CLAUSE (9). Amendments
(a) The Administrator:
(I) may, at its sole discretion, at any time and without prior, simultaneous or subsequent notice or explanation to the User, modify, in whole or in part, temporarily or permanently, this Privacy and Personal Data Protection Policy; and
(II) without prejudice to the provisions of subparagraph (I), may notify the User, on the Site and/or by email sent to the User, at the time and for the period that the Administrator determines in each case, of a modification, in whole or in part, temporary or permanent, of this Privacy and Personal Data Protection Policy.
(b) The User:
(I) will not be obliged to accept, in whole or in part, any amendment to this Privacy and Personal Data Protection Policy made by the Administrator; and
(II) must expressly state, on the Site and/or by email sent to the Administrator, at the time and for the period determined by the Administrator in each case, that they have read, understood and unconditionally and fully accepted the amendment to this Privacy and Personal Data Protection Policy as a prerequisite for Remaining on the Site and/or carrying out the Activity on the Site; and
(III) must refrain from Accessing the Site if they do not intend to comply with the provisions of sub-paragraph (II); and
(IV) must not Remain on the Site or carry out the Activity on the Site if they have not complied with the provisions of sub-paragraph (II).
(c) For the purposes of this Clause the Privacy and Personal Data Protection Policy is the one published by the Administrator on the Site during the User's Presence on the Site unless the Administrator expressly indicates otherwise on the Site and/or by email sent to the User.
CLAUSE (10).
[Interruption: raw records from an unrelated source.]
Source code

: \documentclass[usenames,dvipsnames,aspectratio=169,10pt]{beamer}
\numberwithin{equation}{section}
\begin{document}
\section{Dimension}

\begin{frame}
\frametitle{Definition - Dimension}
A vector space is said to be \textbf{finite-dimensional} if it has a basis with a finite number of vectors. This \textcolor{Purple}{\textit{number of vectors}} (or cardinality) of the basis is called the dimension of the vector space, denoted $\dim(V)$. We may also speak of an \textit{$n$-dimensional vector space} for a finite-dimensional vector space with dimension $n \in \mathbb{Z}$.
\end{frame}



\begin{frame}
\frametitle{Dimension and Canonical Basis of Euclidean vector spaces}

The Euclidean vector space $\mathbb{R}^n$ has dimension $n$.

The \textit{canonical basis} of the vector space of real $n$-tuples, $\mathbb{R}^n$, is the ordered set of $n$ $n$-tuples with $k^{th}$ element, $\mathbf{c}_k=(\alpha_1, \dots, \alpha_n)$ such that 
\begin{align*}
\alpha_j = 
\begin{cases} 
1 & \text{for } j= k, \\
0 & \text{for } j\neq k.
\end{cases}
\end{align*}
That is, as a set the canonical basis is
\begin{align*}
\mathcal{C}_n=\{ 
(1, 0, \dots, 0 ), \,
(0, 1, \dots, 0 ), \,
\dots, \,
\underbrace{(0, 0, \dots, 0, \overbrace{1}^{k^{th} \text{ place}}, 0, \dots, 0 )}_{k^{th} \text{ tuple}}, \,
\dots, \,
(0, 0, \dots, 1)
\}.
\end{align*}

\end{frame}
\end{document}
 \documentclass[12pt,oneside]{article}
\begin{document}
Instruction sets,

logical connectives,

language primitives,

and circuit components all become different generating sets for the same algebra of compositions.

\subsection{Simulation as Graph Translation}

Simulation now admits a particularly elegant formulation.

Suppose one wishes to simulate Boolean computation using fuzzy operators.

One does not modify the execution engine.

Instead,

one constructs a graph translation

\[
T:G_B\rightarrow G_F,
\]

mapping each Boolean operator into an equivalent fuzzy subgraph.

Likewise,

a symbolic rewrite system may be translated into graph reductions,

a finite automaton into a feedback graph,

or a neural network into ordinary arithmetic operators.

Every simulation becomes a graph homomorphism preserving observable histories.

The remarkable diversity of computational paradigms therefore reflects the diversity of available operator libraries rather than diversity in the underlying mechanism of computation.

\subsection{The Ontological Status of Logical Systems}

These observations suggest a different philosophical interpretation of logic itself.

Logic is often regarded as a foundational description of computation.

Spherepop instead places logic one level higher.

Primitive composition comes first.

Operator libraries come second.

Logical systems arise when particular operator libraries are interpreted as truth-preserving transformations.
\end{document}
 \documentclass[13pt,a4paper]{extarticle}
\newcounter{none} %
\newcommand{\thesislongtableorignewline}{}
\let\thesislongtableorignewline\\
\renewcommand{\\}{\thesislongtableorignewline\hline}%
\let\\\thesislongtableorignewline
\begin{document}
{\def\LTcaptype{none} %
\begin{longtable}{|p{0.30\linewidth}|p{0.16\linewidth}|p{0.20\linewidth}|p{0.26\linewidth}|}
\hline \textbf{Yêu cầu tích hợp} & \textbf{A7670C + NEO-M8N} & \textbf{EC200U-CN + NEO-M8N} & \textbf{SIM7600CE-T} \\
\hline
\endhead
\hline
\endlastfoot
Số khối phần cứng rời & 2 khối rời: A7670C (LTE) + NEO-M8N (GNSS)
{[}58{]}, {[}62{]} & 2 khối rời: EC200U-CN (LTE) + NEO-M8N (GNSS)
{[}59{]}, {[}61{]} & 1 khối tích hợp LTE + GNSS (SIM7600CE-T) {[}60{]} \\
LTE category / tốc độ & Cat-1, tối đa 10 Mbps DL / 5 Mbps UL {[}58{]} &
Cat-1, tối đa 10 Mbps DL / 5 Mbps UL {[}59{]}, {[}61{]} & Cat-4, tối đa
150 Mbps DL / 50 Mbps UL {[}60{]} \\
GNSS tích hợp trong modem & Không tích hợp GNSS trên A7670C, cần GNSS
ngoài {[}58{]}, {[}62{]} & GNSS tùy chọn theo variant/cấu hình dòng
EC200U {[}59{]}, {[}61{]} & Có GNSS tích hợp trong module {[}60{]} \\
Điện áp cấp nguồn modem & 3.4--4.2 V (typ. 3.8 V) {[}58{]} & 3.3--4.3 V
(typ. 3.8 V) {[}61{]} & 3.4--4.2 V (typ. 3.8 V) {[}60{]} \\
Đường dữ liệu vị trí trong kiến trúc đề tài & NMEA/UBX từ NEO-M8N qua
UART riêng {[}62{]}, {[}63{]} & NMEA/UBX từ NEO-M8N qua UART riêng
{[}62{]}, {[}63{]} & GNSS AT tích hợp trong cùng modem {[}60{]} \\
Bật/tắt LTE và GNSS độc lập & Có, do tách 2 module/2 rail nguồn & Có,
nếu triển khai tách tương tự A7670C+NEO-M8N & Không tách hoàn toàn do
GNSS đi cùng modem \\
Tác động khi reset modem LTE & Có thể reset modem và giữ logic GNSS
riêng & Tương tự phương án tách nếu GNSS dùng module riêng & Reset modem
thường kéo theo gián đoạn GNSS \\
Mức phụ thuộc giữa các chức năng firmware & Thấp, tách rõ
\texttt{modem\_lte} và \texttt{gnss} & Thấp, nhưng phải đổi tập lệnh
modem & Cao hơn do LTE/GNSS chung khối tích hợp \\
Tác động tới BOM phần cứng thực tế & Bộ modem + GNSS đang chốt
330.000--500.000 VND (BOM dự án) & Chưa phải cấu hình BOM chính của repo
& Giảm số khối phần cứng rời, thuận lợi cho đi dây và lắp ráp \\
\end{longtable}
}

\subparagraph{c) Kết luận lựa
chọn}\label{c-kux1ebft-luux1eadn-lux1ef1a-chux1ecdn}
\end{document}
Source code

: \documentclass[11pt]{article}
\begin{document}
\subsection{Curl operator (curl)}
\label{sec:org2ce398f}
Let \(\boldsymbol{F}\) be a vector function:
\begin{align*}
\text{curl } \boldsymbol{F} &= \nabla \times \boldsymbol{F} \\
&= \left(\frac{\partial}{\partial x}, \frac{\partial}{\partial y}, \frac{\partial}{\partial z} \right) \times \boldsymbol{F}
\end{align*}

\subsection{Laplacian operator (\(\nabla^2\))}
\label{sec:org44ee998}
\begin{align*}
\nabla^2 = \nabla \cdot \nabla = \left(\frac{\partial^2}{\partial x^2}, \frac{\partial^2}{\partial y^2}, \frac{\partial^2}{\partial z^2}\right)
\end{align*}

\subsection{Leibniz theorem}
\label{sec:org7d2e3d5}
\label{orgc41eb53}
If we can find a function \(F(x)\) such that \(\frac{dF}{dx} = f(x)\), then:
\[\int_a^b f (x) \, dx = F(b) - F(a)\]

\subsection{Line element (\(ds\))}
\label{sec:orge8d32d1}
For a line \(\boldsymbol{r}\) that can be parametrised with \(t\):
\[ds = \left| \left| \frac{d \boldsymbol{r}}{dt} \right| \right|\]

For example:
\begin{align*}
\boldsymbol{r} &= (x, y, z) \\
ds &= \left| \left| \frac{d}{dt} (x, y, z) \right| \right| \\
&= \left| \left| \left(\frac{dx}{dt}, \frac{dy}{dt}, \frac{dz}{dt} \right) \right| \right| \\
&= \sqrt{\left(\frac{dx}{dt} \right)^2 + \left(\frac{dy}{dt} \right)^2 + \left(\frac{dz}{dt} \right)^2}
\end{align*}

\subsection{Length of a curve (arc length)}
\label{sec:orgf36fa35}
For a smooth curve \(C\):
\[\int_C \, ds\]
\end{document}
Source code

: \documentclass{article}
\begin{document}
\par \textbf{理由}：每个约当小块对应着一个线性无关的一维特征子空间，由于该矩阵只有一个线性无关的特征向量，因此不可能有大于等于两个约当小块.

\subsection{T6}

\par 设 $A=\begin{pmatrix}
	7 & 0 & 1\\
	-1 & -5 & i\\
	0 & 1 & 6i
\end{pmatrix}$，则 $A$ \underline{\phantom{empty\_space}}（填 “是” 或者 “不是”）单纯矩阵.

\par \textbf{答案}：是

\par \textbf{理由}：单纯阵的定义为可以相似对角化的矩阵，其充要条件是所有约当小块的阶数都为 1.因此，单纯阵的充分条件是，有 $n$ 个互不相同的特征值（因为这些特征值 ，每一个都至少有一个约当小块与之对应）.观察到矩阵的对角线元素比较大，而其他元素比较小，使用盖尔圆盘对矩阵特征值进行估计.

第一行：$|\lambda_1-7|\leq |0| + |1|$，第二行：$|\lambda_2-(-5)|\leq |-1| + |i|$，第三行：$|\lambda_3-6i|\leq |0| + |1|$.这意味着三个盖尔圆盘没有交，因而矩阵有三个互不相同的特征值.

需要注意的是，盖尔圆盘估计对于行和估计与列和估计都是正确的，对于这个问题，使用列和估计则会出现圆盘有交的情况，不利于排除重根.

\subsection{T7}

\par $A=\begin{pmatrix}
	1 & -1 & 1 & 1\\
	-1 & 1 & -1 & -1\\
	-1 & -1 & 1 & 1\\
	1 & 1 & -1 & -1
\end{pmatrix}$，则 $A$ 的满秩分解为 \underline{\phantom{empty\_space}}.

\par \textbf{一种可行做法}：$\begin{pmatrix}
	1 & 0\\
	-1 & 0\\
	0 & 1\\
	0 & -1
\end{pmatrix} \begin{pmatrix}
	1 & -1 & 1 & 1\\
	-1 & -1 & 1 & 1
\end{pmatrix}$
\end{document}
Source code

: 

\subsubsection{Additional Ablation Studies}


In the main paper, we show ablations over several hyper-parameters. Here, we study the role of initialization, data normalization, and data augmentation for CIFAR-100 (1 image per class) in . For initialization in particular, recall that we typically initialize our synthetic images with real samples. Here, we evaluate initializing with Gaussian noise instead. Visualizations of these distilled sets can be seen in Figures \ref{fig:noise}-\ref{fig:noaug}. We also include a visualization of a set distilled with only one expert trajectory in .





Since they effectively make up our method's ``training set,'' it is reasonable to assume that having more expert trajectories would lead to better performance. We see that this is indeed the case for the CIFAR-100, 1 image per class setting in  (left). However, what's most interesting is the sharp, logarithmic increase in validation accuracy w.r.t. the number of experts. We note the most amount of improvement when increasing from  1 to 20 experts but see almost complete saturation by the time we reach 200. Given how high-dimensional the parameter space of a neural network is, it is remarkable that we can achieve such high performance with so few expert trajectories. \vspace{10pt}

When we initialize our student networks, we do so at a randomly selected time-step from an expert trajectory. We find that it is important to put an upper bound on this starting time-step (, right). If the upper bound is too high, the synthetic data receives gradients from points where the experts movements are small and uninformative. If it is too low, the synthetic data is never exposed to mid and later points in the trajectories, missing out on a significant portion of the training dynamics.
Third-Party Site
This Privacy and Personal Data Protection Policy does not apply to any Third-Party Site, whether prior to Access to the Site, during the Stay on the Site following Access to the relevant Third-Party Site through the User's use of one or more links to that Third-Party Site included and enabled on the Site to access such Third-Party Site, or after leaving the Site.
CLAUSE (11). Applicable Law
This Privacy and Personal Data Protection Policy is governed exclusively by the laws of the Argentine Republic.